QA &
with Brian Krebs
State of Financing:
Single Tenant Net Lease Investments How does financing for Single Tenant Net Lease investments (STNL) vary from the rest of CRE? Financing for single tenant net lease investments varies quite a bit when compared to the other primary product types. When a lender is considering a financing request for a single tenant net leased investment, the lender will first analyze the tenant and location of the property to determine if the request falls within their lending parameters. A big part of the underwriting process is assessing the risk associated with the potential transaction. Assuming the deal falls within their lender’s parameters, they will then price the rate to accommodate for the associated risk, taking both the tenant’s creditworthiness and location into consideration. When you have a single tenant, vacancy is not diversified, therefore, a lender will put more weight on underwriting the tenant as opposed to a multi-tenant asset where the tenant base and overall risk is diversified. Financially stable credit tenants are generally viewed as less risky which leads to favorable lender pricing.
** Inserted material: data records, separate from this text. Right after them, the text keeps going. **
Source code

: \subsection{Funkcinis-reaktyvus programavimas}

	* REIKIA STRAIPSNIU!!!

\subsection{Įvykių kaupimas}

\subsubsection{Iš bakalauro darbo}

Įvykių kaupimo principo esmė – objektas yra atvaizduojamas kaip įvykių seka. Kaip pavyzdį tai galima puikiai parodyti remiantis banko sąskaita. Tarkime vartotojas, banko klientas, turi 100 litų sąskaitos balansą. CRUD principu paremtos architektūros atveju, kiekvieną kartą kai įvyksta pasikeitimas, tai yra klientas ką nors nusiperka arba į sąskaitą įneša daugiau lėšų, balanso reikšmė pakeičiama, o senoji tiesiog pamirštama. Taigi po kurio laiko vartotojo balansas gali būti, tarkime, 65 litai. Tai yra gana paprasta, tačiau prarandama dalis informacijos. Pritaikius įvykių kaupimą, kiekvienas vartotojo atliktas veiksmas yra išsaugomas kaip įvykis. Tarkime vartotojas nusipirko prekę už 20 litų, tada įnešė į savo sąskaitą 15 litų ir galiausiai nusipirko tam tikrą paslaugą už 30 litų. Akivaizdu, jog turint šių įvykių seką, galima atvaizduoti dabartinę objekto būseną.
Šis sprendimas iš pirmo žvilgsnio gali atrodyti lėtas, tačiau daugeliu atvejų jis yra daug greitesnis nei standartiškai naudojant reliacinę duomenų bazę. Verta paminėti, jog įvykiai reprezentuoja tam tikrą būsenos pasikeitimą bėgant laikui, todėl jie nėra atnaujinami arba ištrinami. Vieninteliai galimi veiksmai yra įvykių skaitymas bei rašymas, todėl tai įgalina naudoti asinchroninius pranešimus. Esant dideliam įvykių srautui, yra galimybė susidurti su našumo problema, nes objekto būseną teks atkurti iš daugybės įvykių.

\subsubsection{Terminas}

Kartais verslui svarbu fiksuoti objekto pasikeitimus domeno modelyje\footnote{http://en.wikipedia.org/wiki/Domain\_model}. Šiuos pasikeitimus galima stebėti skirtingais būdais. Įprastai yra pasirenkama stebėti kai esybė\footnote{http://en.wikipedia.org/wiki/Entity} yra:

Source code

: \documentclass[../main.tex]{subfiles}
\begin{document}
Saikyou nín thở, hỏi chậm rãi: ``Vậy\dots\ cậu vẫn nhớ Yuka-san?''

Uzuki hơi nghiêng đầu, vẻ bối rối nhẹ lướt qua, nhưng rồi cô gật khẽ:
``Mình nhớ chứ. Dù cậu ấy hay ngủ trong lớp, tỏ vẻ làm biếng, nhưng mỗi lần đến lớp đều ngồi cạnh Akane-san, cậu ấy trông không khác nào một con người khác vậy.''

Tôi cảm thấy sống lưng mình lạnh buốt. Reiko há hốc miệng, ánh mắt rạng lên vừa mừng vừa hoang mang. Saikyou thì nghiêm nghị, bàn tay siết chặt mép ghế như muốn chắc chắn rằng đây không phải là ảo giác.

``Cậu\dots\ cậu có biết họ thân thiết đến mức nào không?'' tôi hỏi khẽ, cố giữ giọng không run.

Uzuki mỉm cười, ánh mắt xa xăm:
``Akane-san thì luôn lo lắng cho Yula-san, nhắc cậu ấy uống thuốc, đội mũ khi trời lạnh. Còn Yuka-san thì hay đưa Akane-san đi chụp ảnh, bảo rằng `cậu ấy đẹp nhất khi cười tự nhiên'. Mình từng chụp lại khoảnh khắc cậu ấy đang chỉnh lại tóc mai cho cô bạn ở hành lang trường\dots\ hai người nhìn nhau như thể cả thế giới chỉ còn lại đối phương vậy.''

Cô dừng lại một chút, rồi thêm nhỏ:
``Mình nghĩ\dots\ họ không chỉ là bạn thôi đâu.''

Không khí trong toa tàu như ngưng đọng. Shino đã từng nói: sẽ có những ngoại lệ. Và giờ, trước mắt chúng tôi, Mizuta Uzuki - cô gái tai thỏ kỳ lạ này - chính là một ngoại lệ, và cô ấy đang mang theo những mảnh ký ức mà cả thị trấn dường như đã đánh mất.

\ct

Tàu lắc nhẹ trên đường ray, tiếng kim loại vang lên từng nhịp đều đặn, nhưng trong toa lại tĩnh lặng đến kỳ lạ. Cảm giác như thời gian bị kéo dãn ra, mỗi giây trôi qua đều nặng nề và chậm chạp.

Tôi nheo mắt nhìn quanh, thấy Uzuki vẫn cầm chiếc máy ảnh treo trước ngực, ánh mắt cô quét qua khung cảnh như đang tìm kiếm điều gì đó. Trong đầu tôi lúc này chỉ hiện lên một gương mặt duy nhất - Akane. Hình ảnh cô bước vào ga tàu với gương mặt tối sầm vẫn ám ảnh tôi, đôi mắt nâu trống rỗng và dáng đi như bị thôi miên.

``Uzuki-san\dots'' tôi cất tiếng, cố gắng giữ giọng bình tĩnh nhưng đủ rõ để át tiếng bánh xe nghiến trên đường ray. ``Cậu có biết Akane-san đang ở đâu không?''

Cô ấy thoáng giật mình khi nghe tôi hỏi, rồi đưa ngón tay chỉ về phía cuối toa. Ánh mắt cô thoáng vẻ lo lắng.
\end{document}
Properties with smaller and less financially stable tenants are viewed as a higher risk and more difficult to finance which is reflected in both the pricing and leverage offered by the lender.
Multi-tenant properties typically have a more diverse tenant base, therefore not all tenants present concern to the lender. Underwriting will be focused on the larger tenants in particular the credit, sales and remaining lease term. For example, a retail center with ten tenants, five which are financially strong, the weakness of the other five tenants does not weigh as heavily on the terms in which the lender is comfortable to extend. The financial strength and credit worthiness of the five tenants make up for the risk imposed by the others.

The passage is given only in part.